Francesco Zenzale – “A te, o Signore, la giustizia; a noi la confusione della faccia in questo giorno, agli uomini di Giuda, agli abitanti di Gerusalemme e a tutto Israele, vicini e lontani, in tutti i paesi dove li hai dispersi per le infedeltà che hanno commesse contro di te. O Signore, a noi la confusione della faccia, ai nostri re, ai nostri prìncipi e ai nostri padri, perché abbiamo peccato contro di te. Al Signore, che è il nostro Dio, appartengono la misericordia e il perdono; poiché noi ci siamo ribellati a lui” (Dn 9:7-9).
L’idea che abbiamo di Dio erompe inevitabilmente dalla relazione avuta con i nostri genitori nei primi anni di vita, dall’ambiente culturale in cui siamo cresciuti e dalle rappresentazioni che ci sono pervenute dal passato. L’insieme di questi elementi costituisce un vero handicap nel comprendere Dio e nell’avvicinarsi a lui con fiducia per mezzo della Parola e della preghiera. Allora, nell’immaginario collettivo, fluisce un Dio che rispecchia un bel po’ il carattere dei nostri genitori. Ricordo di aver letto di una giovane donna che aveva ascoltato le parole “Dio è come un padre”. Interrompendo il predicatore, aveva gridato: “Se Dio è come mio padre non voglio avere nulla a che fare con lui”. La figura paterna è sempre stata associata a Dio, il Padre. In passato, le birichinate dei figli richiamavano immancabilmente l’autorità e l’inflessibilità paterna. Il padre era colui che impartiva le punizioni, che castigava. Oggi con l’evoluzione socio-familiare è possibile cogliere questo aspetto anche nella figura materna.
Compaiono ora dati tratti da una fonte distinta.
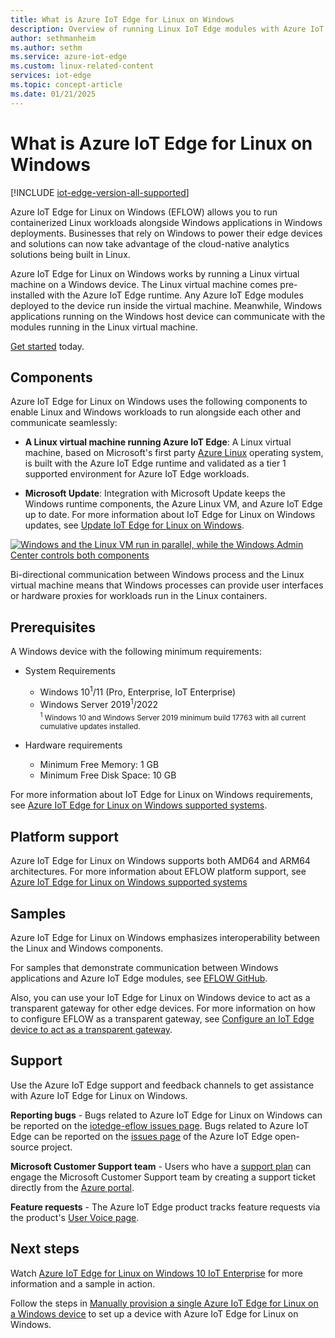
 ```yaml
---
title: What is Azure IoT Edge for Linux on Windows
description: Overview of running Linux IoT Edge modules with Azure IoT Edge for Linux on Windows. Run containerized Linux workloads alongside Windows applications.
author: sethmanheim
ms.author: sethm
ms.service: azure-iot-edge
ms.custom: linux-related-content
services: iot-edge
ms.topic: concept-article
ms.date: 01/21/2025
---
```


# What is Azure IoT Edge for Linux on Windows

[!INCLUDE [iot-edge-version-all-supported](includes/iot-edge-version-all-supported.md)]

Azure IoT Edge for Linux on Windows (EFLOW) allows you to run containerized Linux workloads alongside Windows applications in Windows deployments. Businesses that rely on Windows to power their edge devices and solutions can now take advantage of the cloud-native analytics solutions being built in Linux.

Azure IoT Edge for Linux on Windows works by running a Linux virtual machine on a Windows device. The Linux virtual machine comes pre-installed with the Azure IoT Edge runtime. Any Azure IoT Edge modules deployed to the device run inside the virtual machine. Meanwhile, Windows applications running on the Windows host device can communicate with the modules running in the Linux virtual machine.

[Get started](how-to-provision-single-device-linux-on-windows-symmetric.md) today.

## Components

Azure IoT Edge for Linux on Windows uses the following components to enable Linux and Windows workloads to run alongside each other and communicate seamlessly:

* **A Linux virtual machine running Azure IoT Edge**: A Linux virtual machine, based on Microsoft's first party [Azure Linux](https://github.com/microsoft/CBL-Mariner) operating system, is built with the Azure IoT Edge runtime and validated as a tier 1 supported environment for Azure IoT Edge workloads.

* **Microsoft Update**: Integration with Microsoft Update keeps the Windows runtime components, the Azure Linux VM, and Azure IoT Edge up to date. For more information about IoT Edge for Linux on Windows updates, see [Update IoT Edge for Linux on Windows](./iot-edge-for-linux-on-windows-updates.md).

[![Windows and the Linux VM run in parallel, while the Windows Admin Center controls both components](./media/iot-edge-for-linux-on-windows/architecture-eflow1-2.png)](./media/iot-edge-for-linux-on-windows/architecture-eflow1-2.png#lightbox)

Bi-directional communication between Windows process and the Linux virtual machine means that Windows processes can provide user interfaces or hardware proxies for workloads run in the Linux containers.

## Prerequisites

A Windows device with the following minimum requirements:

* System Requirements
   * Windows 10<sup>1</sup>/11 (Pro, Enterprise, IoT Enterprise)
   * Windows Server 2019<sup>1</sup>/2022  
   <sub><sup>1</sup> Windows 10 and Windows Server 2019 minimum build 17763 with all current cumulative updates installed.</sub>

* Hardware requirements
  * Minimum Free Memory: 1 GB
  * Minimum Free Disk Space: 10 GB

For more information about IoT Edge for Linux on Windows requirements, see [Azure IoT Edge for Linux on Windows supported systems](./iot-edge-for-linux-on-windows-support.md).

## Platform support

Azure IoT Edge for Linux on Windows supports both AMD64 and ARM64 architectures. For more information about EFLOW platform support, see [Azure IoT Edge for Linux on Windows supported systems](./iot-edge-for-linux-on-windows-support.md)


## Samples

Azure IoT Edge for Linux on Windows emphasizes interoperability between the Linux and Windows components.

For samples that demonstrate communication between Windows applications and Azure IoT Edge modules, see [EFLOW GitHub](https://aka.ms/AzEFLOW-Samples).

Also, you can use your IoT Edge for Linux on Windows device to act as a transparent gateway for other edge devices. For more information on how to configure EFLOW as a transparent gateway, see [Configure an IoT Edge device to act as a transparent gateway](./how-to-create-transparent-gateway.md).

## Support

Use the Azure IoT Edge support and feedback channels to get assistance with Azure IoT Edge for Linux on Windows.

**Reporting bugs** - Bugs related to Azure IoT Edge for Linux on Windows can be reported on the [iotedge-eflow issues page](https://aka.ms/AzEFLOW-Issues). Bugs related to Azure IoT Edge can be reported on the [issues page](https://github.com/azure/iotedge/issues) of the Azure IoT Edge open-source project.

**Microsoft Customer Support team** - Users who have a [support plan](https://azure.microsoft.com/support/plans/) can engage the Microsoft Customer Support team by creating a support ticket directly from the [Azure portal](https://portal.azure.com/signin/index/?feature.settingsportalinstance=mpac).

**Feature requests** - The Azure IoT Edge product tracks feature requests via the product's [User Voice page](https://feedback.azure.com/d365community/forum/0e2fff5d-f524-ec11-b6e6-000d3a4f0da0).

## Next steps

Watch [Azure IoT Edge for Linux on Windows 10 IoT Enterprise](https://aka.ms/azeflow-show) for more information and a sample in action.

Follow the steps in [Manually provision a single Azure IoT Edge for Linux on a Windows device](how-to-provision-single-device-linux-on-windows-symmetric.md) to set up a device with Azure IoT Edge for Linux on Windows.
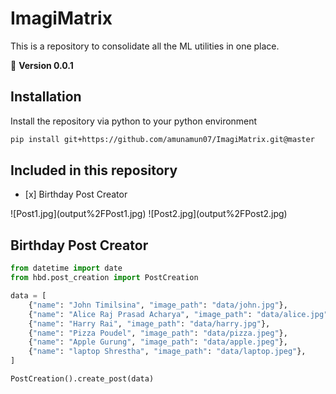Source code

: # ImagiMatrix
This is a repository to consolidate all the ML utilities in one place.

💫 **Version 0.0.1**


## Installation

Install the repository via python to your python environment

```bash
pip install git+https://github.com/amunamun07/ImagiMatrix.git@master
```

## Included in this repository

<ul>
<li>[x] Birthday Post Creator </li>
</ul>
![Post1.jpg](output%2FPost1.jpg)
![Post2.jpg](output%2FPost2.jpg)

## Birthday Post Creator

```python
from datetime import date
from hbd.post_creation import PostCreation

data = [
    {"name": "John Timilsina", "image_path": "data/john.jpg"},
    {"name": "Alice Raj Prasad Acharya", "image_path": "data/alice.jpg"},
    {"name": "Harry Rai", "image_path": "data/harry.jpg"},
    {"name": "Pizza Poudel", "image_path": "data/pizza.jpeg"},
    {"name": "Apple Gurung", "image_path": "data/apple.jpeg"},
    {"name": "laptop Shrestha", "image_path": "data/laptop.jpeg"},
]

PostCreation().create_post(data)
```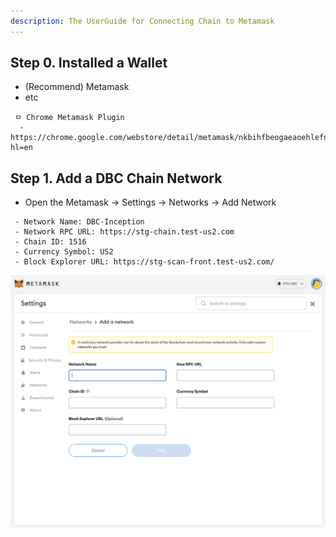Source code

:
 ```yaml
---
description: The UserGuide for Connecting Chain to Metamask
---
```


## Step 0. Installed a Wallet
 - (Recommend) Metamask
 - etc

```
 ㅁ Chrome Metamask Plugin
  - https://chrome.google.com/webstore/detail/metamask/nkbihfbeogaeaoehlefnkodbefgpgknn?hl=en
```

## Step 1. Add a DBC Chain Network
 - Open the Metamask -> Settings -> Networks -> Add Network
```
 - Network Name: DBC-Inception
 - Network RPC URL: https://stg-chain.test-us2.com
 - Chain ID: 1516
 - Currency Symbol: US2
 - Block Explorer URL: https://stg-scan-front.test-us2.com/
```

![Add a DBC Chain Network](../resources/image/insert-chaininfo.png)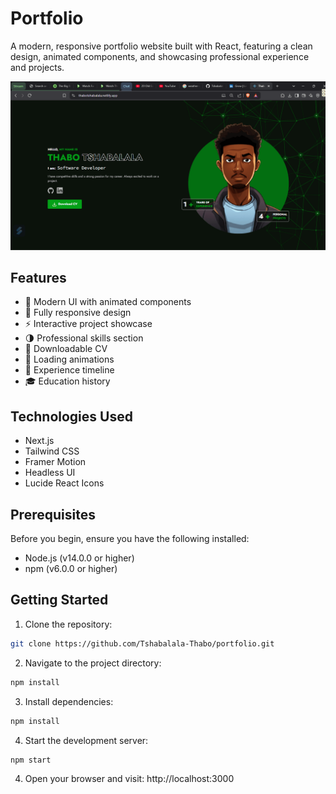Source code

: # Portfolio

A modern, responsive portfolio website built with React, featuring a clean design, animated components, and showcasing professional experience and projects.

![Portfolio Screenshot](public/images/screenshot.png)

## Features

- 🎨 Modern UI with animated components
- 📱 Fully responsive design
- ⚡ Interactive project showcase
- 🌗 Professional skills section
- 📄 Downloadable CV
- 🔄 Loading animations
- 💼 Experience timeline
- 🎓 Education history

## Technologies Used

- Next.js
- Tailwind CSS
- Framer Motion
- Headless UI
- Lucide React Icons

## Prerequisites

Before you begin, ensure you have the following installed:
- Node.js (v14.0.0 or higher)
- npm (v6.0.0 or higher)

## Getting Started

1. Clone the repository:
```bash
git clone https://github.com/Tshabalala-Thabo/portfolio.git
```
2. Navigate to the project directory:
```bash
npm install
```
3. Install dependencies:
```bash
npm install
```
4. Start the development server:
```bash
npm start
```
4. Open your browser and visit:
http://localhost:3000

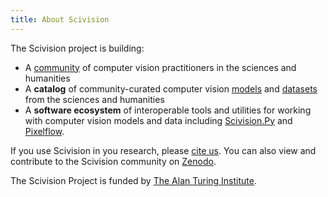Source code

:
 ```yaml
---
title: About Scivision
---
```


The Scivision project is building:

-   A [community](/community) of computer vision practitioners in the sciences and humanities
-   A **catalog** of community-curated computer vision [models](/model-grid) and [datasets](/datasource-grid) from the sciences and humanities
-   A **software ecosystem** of interoperable tools and utilities for working with computer vision models and data including [Scivision.Py](/scivisionpy) and [Pixelflow](https://github.com/alan-turing-institute/pixelflow).

<ReactPlayer
    url="https://www.youtube.com/watch?v=B7fOBpXnO4g"
    className="relative aspect-video"
/>

If you use Scivision in you research, please [cite us](https://github.com/alan-turing-institute/scivision/blob/main/CITATION.cff). You can also view and contribute to the Scivision community on [Zenodo](https://zenodo.org/communities/scivision/).

The Scivision Project is funded by [The Alan Turing Institute](https://www.turing.ac.uk/).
Credo che sia questo uno dei tanti motivi per cui Gesù precisa di essere venuto nel mondo per far conoscere agli uomini il nome (il carattere) di Dio (Gv 17:6). Anche Daniele offre l’opportunità di riflettere sul carattere di Dio.
Per Daniele, Dio è il Signore verso cui orientarci, accettando la sua volontà. Egli è grande, è tremendo (Dn 9:4) non perché incute paura, ma nel senso che è al di sopra di noi e della sua stessa creazione. Ciò dovrebbe indurci al rispetto, a un riguardoso timore. Dio è credibile, perché “mantiene il patto”, a lui appartengono la giustizia, la misericordia e il perdono (vv. 4,7,9). Dio è fedele è giusto (vv. 12,14), è presente, impegnato e forte (v. 15). Compie atti di giustizia, quindi è imparziale, e ascolta le preghiere e le suppliche (vv. 16,17).
Tutti questi tratti caratteriali, e altri ancora che si possono cogliere in questo testo e nella parola di Dio, evidenziano quanto il Signore si è lasciato coinvolgere in questa fragile esistenza. Nella sua misericordia, egli è per noi un riferimento sicuro nel presente, come per il futuro.
“Le misericordie del Signore non sono finite, non è esaurita la sua compassione; esse son rinnovate ogni mattina, grande è la sua fedeltà. Mia parte è il Signore – io esclamo – per questo in lui voglio sperare. Buono è il Signore con chi spera in lui, con l’anima che lo cerca. È bene aspettare in silenzio la salvezza del Signore (Lam 3:22-26, Cei).
Il Dio di Daniele, della Parola, è solo e semplicemente amore. Pertanto, accostiamoci a lui “con piena fiducia al trono della grazia, per ricevere misericordia e trovare grazia ed essere aiutati al momento opportuno” (Eb 4:16).